|29 Jul 2003 @ 20:06, by Roger Eaton|
Here's another old article, with a more technical bent. Already it is somewhat out of date -- for instance, JXTA will replace SOAP as the basis for inter-nodal communication. But there are a couple very important ideas here. For one, that of using a manual scaffold on which an automatic network can be constructed. This is a key idea. The database intelligence will depend heavily on the many manually applied individual linkages. And the notion of using bottom up methods to create useful hierarchies is another key idea.
March 10, 2001 Go to original.
March 10, 2001 Got to original.
Definitions: An InterMix hub is a single instance of InterMix running on a web connected computer. Each hub has one or more database areas defined for holding messages or database items of a particular form, for instance a collection of information about nonprofit organizations in a particular city. These database areas, potentially many on a single hub, are the "nodes" of the global database. For purposes of the protocol in question, we will assume there may be hundreds of millions of hubs and billions of nodes.

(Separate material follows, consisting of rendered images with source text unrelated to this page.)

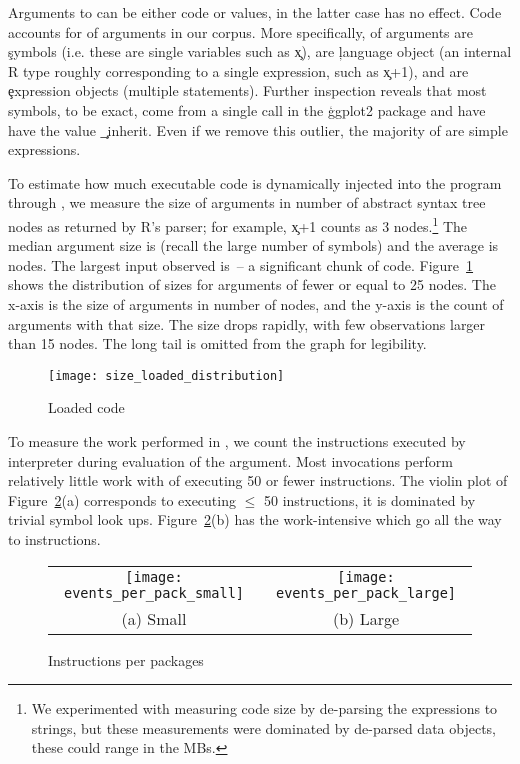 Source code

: \documentclass[screen,acmsmall]{acmart}
\begin{document}
Arguments to \eval can be either code or values, in the latter case
\eval has no effect. Code accounts for \Codepercent of arguments in
our corpus. More specifically, \Symbolpercent of arguments are
\c{symbol}s (i.e. these are single variables such as \c{x}),
\Languagepercent are \c{language} object (an internal R type roughly
corresponding to a single expression, such as \c{x+1}), and
\Expressionpercent are \c{expression} objects (multiple statements).
Further inspection reveals that most symbols, \Ggplotsymbolpercent to
be exact, come from a single call in the \c{ggplot2} package and have
have the value \c{\_inherit}. Even if we remove this outlier, the
majority of \evals are simple expressions.

To estimate how much executable code is dynamically injected into the
program through \eval, we measure the size of arguments in number of
abstract syntax tree nodes as returned by R's parser; for example,
\c{x+1} counts as 3 nodes.\footnote{We experimented with measuring
code size by de-parsing the expressions to strings, but these
measurements were dominated by de-parsed data objects, these could
range in the MBs.} The median argument size is \Medianszeval (recall
the large number of symbols) and the average is \Avgszeval nodes. The
largest \eval input observed is \Maxszeval\,-- a significant chunk of
code. Figure~\ref{fig:sizedistribution} shows the distribution of
sizes for arguments of fewer or equal to 25 nodes. The x-axis is the
size of arguments in number of nodes, and the y-axis is the count of
arguments with that size. The size drops rapidly, with few
observations larger than 15 nodes. The long tail is omitted from the
graph for legibility.

\begin{figure}[h!]
 \texttt{[image: size\_loaded\_distribution]}
\caption{Loaded code} \label{fig:sizedistribution}
\end{figure}

To measure the work performed in \evals, we count the instructions
executed by interpreter during evaluation of the argument.  Most invocations perform relatively little
work with \Smalleventspct of \evals executing 50 or fewer
instructions. The violin plot of Figure~\ref{ev}(a) corresponds to
\evals executing $\leq$ 50 instructions, it is dominated by trivial
symbol look ups. Figure~\ref{ev}(b) has the work-intensive \evals
which go all the way to \MaxeventsRnd instructions.

\begin{figure}[h!]
\begin{tabular}{@{}c@{}c@{}}
\begin{minipage}{7.5cm}
 \texttt{[image: events\_per\_pack\_small]}
\end{minipage}&\begin{minipage}{7.5cm}
  \texttt{[image: events\_per\_pack\_large]}
\end{minipage}\\[-3mm]
\small (a) Small & \small (b) Large
\end{tabular}
 \caption{Instructions per packages} \label{ev}
\end{figure}
\end{document}
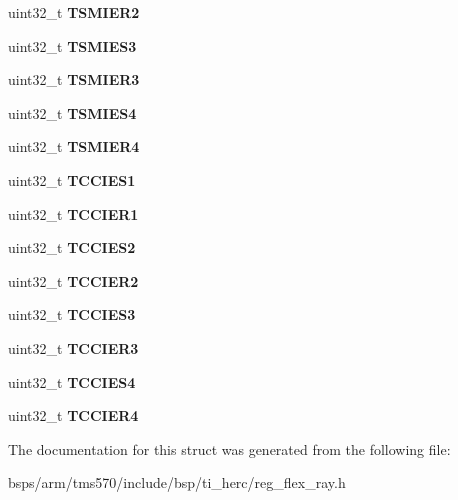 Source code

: \begin{DoxyCompactItemize}
uint32\+\_\+t {\bfseries T\+S\+M\+I\+E\+R2}
\item 
\mbox{\label{structtms570__flex__ray__t_a734c95af6346c2a4ac3ba4bb7472cffb}} 
uint32\+\_\+t {\bfseries T\+S\+M\+I\+E\+S3}
\item 
\mbox{\label{structtms570__flex__ray__t_aec9004dde1be66eef8c75881c1c094f9}} 
uint32\+\_\+t {\bfseries T\+S\+M\+I\+E\+R3}
\item 
\mbox{\label{structtms570__flex__ray__t_a30ed7b9d58ba671dbe14a27e15ed7238}} 
uint32\+\_\+t {\bfseries T\+S\+M\+I\+E\+S4}
\item 
\mbox{\label{structtms570__flex__ray__t_a6119b791932885ee975d4b7df7952ec2}} 
uint32\+\_\+t {\bfseries T\+S\+M\+I\+E\+R4}
\item 
\mbox{\label{structtms570__flex__ray__t_af6facb63b8d95e7d51b0941c83fa5cb3}} 
uint32\+\_\+t {\bfseries T\+C\+C\+I\+E\+S1}
\item 
\mbox{\label{structtms570__flex__ray__t_afdc16bb247392502e0b4e1aec9bf3725}} 
uint32\+\_\+t {\bfseries T\+C\+C\+I\+E\+R1}
\item 
\mbox{\label{structtms570__flex__ray__t_ac1bf5d3f508bfb6a1e02845042c38374}} 
uint32\+\_\+t {\bfseries T\+C\+C\+I\+E\+S2}
\item 
\mbox{\label{structtms570__flex__ray__t_a29f7077b1643738708ecd695a38ea2c1}} 
uint32\+\_\+t {\bfseries T\+C\+C\+I\+E\+R2}
\item 
\mbox{\label{structtms570__flex__ray__t_a1d168de9caaca58b95fd3b4db9b9410e}} 
uint32\+\_\+t {\bfseries T\+C\+C\+I\+E\+S3}
\item 
\mbox{\label{structtms570__flex__ray__t_ad96764502003ed514c6a90591a005b72}} 
uint32\+\_\+t {\bfseries T\+C\+C\+I\+E\+R3}
\item 
\mbox{\label{structtms570__flex__ray__t_a251036f7af0d580c4da4d22a74a4cf28}} 
uint32\+\_\+t {\bfseries T\+C\+C\+I\+E\+S4}
\item 
\mbox{\label{structtms570__flex__ray__t_a6519d224eaa6fb5a8fccb1704424e0c4}} 
uint32\+\_\+t {\bfseries T\+C\+C\+I\+E\+R4}
\end{DoxyCompactItemize}


The documentation for this struct was generated from the following file\+:\begin{DoxyCompactItemize}
\item 
bsps/arm/tms570/include/bsp/ti\+\_\+herc/reg\+\_\+flex\+\_\+ray.\+h\end{DoxyCompactItemize}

We need one or two people to help us come up with and implement a simple protocol for a global database with billions of nodes, that will be searchable, and that will distribute data to where it is wanted. For now we assume we are dealing with public data, so security is not a problem, and that we are not going to take heroic measures to make everything perfect. Data synchronization is beyond our scope - that is, we will not try to control the order that information arrives at its various destinations. We assume we are not dealing with real money or lives on the line.
We will use Simple Object Access Protocol (SOAP) to transport the data between
InterMix nodes because SOAP will give us flexibility to interface with non-InterMix
There is an exciting opportunity here for the right person(s). The global database will be an indefinitely scalable, bottom-up, self-organizing, fault tolerant, loosely hierarchical network with peer-to-peer connections as well. The excitement lies in adding "hierarchical" to all those other free-wheeling adjectives. Normally hierarchy goes with a top-down view, but here the intent is to implement it in a fundamentally bottom-up structure.
For the initial design, most links between InterMix nodes will be added manually by database area managers on participating InterMix hubs. (These database area managers may well be individuals running InterMix on their home computer.) Some links may be added automatically as a way of healing broken networks. Links are always unidirectional, though usually implemented in bidirectional pairs, and either hierarchical or peer to peer. Selection rules set by the receiving node govern whether a particular database item is forwarded or not. For instance, a local HealthWatch node might want from a national site only those health advisories marked "urgent".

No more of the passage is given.